About this task:
The line containing "### 1. Import your audio" marks the end: quote every line from the start of the records below through it, word for word.

☆ ☆ ☆ ☆ ☆ ☆ ☆

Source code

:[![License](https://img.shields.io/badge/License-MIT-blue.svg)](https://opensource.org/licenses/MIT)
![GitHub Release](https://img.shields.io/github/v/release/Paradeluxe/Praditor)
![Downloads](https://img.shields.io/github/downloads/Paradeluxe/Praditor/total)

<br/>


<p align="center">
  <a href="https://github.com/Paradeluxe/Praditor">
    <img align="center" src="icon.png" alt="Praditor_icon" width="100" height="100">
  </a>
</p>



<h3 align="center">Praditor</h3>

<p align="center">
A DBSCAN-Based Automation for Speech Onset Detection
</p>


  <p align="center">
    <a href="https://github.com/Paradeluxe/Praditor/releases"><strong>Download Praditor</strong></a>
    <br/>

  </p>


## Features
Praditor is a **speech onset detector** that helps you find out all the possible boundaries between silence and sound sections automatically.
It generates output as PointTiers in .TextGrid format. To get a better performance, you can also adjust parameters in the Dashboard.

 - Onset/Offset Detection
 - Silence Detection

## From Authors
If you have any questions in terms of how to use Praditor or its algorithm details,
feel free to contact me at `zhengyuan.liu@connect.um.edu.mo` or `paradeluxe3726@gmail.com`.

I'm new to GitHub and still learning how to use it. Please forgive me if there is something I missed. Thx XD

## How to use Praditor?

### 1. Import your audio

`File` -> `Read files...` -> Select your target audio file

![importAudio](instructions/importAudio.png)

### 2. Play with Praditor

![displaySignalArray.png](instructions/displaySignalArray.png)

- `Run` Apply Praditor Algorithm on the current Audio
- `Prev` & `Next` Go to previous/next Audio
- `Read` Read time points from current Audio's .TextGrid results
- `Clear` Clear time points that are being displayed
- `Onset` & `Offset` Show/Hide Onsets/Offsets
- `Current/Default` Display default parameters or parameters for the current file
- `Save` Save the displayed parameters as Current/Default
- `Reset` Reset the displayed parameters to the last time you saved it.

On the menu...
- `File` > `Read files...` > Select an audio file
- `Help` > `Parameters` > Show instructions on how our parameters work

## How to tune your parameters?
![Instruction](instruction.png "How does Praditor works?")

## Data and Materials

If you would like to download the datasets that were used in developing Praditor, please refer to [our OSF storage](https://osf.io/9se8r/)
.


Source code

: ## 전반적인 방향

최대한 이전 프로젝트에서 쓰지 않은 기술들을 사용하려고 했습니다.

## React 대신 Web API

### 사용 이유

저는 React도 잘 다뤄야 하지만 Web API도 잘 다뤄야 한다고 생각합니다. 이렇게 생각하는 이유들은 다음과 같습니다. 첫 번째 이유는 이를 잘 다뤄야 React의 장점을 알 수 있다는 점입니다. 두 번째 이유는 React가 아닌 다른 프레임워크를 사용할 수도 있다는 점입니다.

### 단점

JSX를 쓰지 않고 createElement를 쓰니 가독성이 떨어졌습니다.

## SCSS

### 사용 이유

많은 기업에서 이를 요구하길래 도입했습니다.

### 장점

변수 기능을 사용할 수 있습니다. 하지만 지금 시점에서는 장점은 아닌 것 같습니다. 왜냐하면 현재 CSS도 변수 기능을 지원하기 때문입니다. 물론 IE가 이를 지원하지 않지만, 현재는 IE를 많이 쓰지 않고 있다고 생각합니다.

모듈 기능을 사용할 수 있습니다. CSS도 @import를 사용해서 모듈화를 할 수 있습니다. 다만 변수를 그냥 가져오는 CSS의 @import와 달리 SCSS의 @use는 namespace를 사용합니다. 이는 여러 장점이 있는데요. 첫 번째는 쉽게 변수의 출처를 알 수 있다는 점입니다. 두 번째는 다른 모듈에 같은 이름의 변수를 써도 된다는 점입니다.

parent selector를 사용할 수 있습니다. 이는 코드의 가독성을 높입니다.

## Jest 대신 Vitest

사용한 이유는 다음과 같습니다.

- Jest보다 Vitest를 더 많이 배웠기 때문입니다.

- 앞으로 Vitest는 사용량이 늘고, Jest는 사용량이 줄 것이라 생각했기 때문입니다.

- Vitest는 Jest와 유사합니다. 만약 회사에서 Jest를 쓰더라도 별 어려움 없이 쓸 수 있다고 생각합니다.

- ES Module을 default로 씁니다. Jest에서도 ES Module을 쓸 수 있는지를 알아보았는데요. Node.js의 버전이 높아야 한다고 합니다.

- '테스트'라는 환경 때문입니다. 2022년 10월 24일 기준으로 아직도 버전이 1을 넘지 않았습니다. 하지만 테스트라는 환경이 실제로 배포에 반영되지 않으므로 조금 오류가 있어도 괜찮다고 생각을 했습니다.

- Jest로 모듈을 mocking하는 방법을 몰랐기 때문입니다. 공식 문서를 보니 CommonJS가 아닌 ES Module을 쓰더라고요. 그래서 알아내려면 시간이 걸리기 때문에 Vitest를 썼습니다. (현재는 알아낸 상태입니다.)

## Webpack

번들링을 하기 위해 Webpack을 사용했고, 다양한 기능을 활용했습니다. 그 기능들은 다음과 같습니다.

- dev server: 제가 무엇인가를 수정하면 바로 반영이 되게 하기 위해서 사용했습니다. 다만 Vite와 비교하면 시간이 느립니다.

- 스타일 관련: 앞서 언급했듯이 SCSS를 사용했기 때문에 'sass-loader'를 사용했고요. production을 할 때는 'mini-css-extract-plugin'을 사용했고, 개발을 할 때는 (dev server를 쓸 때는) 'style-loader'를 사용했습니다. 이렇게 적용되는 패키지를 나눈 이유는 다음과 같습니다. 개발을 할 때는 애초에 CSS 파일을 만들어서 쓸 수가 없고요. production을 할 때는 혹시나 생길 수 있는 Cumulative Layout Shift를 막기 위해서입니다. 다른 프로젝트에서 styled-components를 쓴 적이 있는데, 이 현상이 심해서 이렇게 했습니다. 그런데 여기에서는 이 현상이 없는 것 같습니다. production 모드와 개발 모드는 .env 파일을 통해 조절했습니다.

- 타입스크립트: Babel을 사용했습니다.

☆ ☆ ☆ ☆ ☆ ☆ ☆

Response area:
Source code

:[![License](https://img.shields.io/badge/License-MIT-blue.svg)](https://opensource.org/licenses/MIT)
![GitHub Release](https://img.shields.io/github/v/release/Paradeluxe/Praditor)
![Downloads](https://img.shields.io/github/downloads/Paradeluxe/Praditor/total)

<br/>


<p align="center">
  <a href="https://github.com/Paradeluxe/Praditor">
    <img align="center" src="icon.png" alt="Praditor_icon" width="100" height="100">
  </a>
</p>



<h3 align="center">Praditor</h3>

<p align="center">
A DBSCAN-Based Automation for Speech Onset Detection
</p>


  <p align="center">
    <a href="https://github.com/Paradeluxe/Praditor/releases"><strong>Download Praditor</strong></a>
    <br/>

  </p>


## Features
Praditor is a **speech onset detector** that helps you find out all the possible boundaries between silence and sound sections automatically.
It generates output as PointTiers in .TextGrid format. To get a better performance, you can also adjust parameters in the Dashboard.

 - Onset/Offset Detection
 - Silence Detection

## From Authors
If you have any questions in terms of how to use Praditor or its algorithm details,
feel free to contact me at `zhengyuan.liu@connect.um.edu.mo` or `paradeluxe3726@gmail.com`.

I'm new to GitHub and still learning how to use it. Please forgive me if there is something I missed. Thx XD

## How to use Praditor?

### 1. Import your audio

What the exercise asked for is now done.